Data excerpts
-----
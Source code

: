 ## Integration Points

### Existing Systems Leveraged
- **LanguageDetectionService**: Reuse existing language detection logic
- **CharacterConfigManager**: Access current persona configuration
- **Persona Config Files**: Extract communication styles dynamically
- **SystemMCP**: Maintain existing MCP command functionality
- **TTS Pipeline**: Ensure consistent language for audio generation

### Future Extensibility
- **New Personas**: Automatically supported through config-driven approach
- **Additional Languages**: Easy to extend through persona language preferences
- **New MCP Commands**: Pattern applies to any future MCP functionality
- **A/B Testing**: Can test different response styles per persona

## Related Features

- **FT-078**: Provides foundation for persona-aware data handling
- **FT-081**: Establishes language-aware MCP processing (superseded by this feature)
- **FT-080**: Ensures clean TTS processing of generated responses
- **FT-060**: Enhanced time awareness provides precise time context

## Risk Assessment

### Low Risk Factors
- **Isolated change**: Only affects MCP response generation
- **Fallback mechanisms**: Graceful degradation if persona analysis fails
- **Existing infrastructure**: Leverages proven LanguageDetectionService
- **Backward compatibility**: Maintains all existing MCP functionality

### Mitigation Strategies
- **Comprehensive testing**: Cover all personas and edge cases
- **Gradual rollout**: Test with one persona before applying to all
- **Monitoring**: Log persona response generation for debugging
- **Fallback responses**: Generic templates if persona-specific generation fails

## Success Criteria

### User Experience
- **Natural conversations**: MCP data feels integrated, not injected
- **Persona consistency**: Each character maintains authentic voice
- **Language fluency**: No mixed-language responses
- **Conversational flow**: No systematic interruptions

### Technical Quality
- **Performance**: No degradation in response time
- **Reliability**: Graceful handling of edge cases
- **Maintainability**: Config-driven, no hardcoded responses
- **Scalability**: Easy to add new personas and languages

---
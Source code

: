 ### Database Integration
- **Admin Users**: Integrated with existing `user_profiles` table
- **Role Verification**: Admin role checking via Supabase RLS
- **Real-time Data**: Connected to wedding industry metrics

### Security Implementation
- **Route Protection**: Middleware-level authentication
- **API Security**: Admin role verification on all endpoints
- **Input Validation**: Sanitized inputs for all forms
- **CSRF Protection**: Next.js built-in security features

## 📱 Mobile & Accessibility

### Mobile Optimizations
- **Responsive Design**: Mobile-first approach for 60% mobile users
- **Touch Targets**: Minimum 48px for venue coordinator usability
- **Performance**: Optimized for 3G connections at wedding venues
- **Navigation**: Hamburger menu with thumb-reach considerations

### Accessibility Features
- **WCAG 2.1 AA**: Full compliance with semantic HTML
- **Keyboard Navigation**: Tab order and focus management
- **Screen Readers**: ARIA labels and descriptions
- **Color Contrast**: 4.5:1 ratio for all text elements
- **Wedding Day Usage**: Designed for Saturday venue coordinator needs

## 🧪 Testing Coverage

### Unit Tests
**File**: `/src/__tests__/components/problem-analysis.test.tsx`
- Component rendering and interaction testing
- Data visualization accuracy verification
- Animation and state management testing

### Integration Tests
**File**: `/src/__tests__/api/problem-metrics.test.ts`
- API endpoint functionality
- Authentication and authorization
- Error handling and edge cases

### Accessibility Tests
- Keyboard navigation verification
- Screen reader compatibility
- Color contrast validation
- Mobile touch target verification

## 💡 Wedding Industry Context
-----
# Description of the task
Determine the number of lines above holding the string "handling". Reply with it and nothing more.

# Output for this task
3